## Saved entries:
▬▬▬▬▬▬

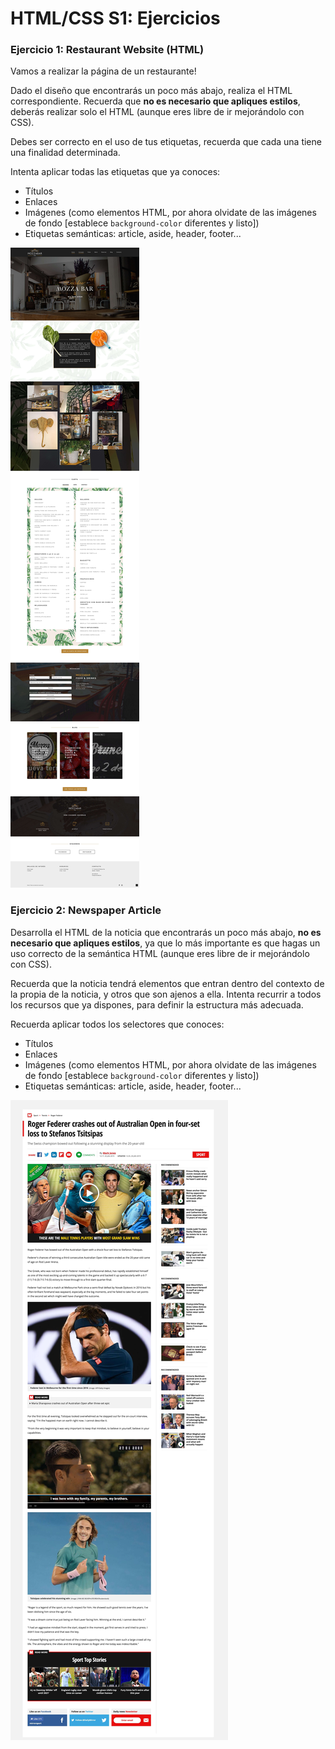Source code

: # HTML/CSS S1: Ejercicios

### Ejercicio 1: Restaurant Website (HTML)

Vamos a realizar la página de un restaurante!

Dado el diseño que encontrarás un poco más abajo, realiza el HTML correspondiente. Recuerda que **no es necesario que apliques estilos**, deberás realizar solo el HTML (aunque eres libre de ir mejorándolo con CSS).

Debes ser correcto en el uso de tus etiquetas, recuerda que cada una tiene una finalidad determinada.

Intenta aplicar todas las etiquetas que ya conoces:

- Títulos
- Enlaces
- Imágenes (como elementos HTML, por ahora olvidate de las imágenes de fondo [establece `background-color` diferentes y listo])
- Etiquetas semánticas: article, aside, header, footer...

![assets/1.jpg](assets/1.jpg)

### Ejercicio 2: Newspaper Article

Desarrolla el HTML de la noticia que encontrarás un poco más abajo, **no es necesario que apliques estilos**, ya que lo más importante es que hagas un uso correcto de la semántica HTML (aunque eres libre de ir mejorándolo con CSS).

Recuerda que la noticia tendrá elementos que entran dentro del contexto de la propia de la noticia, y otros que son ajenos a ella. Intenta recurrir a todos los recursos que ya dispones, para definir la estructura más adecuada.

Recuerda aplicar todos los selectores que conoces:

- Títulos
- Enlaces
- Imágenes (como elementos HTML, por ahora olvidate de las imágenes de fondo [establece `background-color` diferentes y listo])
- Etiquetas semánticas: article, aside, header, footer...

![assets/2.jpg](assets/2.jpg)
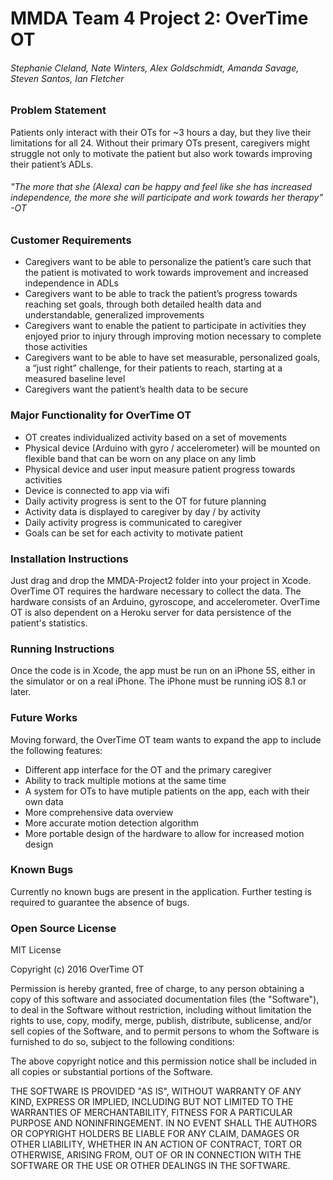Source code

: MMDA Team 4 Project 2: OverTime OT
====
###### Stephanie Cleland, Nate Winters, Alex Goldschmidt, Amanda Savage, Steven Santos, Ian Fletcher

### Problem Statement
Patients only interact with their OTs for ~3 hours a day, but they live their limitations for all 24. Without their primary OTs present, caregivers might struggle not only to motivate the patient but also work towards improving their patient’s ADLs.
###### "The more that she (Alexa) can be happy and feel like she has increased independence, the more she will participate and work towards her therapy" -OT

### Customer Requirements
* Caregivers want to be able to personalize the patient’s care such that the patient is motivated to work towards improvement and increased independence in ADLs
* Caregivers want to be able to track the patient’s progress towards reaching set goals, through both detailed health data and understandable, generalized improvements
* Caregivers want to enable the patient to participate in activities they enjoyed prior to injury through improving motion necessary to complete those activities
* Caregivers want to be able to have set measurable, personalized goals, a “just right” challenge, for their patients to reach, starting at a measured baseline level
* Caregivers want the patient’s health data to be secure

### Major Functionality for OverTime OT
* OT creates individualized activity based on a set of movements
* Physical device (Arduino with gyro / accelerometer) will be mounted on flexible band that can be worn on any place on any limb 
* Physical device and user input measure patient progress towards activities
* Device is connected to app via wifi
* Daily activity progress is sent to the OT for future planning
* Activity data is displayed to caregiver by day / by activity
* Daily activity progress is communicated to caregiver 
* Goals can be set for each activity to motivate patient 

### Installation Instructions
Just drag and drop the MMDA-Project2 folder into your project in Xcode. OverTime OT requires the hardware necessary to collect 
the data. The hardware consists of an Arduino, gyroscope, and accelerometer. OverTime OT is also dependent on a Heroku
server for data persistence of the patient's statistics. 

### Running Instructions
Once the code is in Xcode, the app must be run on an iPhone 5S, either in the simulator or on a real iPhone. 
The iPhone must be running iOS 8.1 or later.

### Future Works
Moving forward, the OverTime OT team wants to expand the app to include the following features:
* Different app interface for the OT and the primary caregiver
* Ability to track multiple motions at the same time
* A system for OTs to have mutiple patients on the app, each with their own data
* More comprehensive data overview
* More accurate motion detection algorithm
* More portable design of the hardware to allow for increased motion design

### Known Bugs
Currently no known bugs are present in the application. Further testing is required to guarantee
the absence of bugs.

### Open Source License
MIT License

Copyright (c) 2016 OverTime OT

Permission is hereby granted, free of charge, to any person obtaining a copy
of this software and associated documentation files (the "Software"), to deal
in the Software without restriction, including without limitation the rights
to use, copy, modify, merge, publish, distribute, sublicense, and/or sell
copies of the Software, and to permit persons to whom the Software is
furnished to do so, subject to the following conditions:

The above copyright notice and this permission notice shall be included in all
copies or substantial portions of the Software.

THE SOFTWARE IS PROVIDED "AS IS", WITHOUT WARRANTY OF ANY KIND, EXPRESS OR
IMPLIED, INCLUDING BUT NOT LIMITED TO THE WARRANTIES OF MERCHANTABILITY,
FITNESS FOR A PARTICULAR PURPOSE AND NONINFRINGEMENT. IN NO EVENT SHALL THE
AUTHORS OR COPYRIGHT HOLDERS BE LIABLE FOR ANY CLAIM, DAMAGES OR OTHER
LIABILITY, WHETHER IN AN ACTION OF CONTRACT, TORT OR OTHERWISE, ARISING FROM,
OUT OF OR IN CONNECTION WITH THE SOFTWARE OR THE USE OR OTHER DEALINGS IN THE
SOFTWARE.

▬▬▬▬▬▬

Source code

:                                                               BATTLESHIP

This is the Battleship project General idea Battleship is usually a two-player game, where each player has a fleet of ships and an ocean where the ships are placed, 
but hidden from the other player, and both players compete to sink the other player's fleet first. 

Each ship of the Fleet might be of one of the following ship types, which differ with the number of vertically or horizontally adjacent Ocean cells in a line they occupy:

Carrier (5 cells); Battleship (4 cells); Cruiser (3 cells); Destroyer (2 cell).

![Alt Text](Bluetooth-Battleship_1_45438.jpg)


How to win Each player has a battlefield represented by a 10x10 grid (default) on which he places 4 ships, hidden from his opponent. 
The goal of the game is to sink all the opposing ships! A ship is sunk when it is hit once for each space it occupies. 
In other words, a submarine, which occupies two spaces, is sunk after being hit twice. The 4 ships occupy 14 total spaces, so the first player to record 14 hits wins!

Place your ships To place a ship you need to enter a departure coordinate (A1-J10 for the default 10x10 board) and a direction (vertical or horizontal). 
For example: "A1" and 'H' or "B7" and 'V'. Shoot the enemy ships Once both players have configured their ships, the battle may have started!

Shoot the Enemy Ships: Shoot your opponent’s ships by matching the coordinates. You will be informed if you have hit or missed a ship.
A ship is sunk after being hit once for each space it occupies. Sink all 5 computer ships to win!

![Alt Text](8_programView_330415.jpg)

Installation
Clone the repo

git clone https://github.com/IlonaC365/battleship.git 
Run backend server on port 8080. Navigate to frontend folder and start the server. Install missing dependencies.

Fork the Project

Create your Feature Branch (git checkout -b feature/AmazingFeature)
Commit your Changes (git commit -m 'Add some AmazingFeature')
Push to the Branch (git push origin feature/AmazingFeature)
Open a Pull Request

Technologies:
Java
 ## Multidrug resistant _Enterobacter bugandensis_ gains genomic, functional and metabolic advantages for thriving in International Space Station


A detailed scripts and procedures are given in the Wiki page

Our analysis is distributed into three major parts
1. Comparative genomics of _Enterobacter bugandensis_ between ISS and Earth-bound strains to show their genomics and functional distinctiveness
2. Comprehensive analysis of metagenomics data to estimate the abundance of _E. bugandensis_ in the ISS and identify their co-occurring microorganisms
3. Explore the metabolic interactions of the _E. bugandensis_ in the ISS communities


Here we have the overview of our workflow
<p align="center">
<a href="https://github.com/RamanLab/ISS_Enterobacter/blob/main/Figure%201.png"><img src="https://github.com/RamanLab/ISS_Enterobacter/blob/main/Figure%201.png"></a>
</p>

▬▬▬▬▬▬

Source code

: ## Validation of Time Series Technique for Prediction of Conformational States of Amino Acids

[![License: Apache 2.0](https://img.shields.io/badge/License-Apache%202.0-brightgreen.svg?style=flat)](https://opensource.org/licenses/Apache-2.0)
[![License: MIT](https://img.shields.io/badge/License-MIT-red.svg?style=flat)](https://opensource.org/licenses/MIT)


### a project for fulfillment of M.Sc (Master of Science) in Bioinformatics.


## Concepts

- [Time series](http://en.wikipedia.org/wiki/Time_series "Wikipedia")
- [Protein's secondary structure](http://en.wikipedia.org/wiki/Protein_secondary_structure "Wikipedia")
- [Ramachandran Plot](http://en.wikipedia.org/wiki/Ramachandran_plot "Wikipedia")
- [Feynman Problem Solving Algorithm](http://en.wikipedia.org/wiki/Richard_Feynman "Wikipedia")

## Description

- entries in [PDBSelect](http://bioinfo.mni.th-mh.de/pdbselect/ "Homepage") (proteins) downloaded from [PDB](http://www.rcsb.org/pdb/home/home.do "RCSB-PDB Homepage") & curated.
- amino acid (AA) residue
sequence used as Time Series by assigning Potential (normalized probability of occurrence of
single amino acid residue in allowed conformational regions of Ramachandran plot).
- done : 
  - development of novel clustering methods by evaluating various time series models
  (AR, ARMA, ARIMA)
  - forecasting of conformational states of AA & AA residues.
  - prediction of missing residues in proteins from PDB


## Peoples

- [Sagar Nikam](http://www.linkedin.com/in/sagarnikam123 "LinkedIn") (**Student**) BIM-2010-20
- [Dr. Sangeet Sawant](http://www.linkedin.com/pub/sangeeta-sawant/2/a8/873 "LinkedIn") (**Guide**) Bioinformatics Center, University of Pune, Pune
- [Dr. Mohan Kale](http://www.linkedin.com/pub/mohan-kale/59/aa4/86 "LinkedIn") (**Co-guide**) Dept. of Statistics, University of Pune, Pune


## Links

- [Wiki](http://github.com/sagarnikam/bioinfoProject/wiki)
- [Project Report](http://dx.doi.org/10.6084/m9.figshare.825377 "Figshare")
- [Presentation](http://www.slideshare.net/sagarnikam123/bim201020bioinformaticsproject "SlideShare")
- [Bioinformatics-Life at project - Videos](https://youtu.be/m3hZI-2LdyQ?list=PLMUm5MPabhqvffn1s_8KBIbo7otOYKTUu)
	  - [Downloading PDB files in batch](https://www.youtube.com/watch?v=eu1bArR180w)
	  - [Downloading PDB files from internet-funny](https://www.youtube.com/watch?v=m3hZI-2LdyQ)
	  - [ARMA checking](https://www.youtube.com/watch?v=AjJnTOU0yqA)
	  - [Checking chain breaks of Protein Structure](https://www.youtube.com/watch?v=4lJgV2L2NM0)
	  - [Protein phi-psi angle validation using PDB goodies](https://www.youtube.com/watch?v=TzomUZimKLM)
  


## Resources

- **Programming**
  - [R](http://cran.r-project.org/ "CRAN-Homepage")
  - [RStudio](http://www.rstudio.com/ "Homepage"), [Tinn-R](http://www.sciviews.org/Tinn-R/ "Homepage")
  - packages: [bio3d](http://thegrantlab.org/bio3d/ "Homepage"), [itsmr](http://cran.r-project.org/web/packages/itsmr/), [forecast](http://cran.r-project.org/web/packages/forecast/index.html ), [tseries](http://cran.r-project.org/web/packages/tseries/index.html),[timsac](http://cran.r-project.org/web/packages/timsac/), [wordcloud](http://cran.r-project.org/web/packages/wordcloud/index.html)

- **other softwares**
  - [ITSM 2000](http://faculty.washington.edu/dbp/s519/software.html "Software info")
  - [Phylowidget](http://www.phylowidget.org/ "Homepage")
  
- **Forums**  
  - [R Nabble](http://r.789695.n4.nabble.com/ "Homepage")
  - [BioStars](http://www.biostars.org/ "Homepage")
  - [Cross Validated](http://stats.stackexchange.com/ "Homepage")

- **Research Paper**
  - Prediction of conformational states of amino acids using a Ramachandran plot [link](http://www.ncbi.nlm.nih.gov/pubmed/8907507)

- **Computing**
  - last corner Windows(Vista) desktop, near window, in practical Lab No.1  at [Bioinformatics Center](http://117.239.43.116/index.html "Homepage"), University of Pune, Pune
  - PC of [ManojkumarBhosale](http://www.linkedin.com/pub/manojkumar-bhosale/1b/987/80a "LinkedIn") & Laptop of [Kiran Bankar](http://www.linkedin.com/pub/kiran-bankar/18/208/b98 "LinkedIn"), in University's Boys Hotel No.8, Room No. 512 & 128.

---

▬▬▬▬▬▬

## PROBLEM TO WORK ON:
In the lines above, locate the string "libre". Copy every line where it occurs.

## EXERCISE RESULT:
Dado el diseño que encontrarás un poco más abajo, realiza el HTML correspondiente. Recuerda que **no es necesario que apliques estilos**, deberás realizar solo el HTML (aunque eres libre de ir mejorándolo con CSS).
Desarrolla el HTML de la noticia que encontrarás un poco más abajo, **no es necesario que apliques estilos**, ya que lo más importante es que hagas un uso correcto de la semántica HTML (aunque eres libre de ir mejorándolo con CSS).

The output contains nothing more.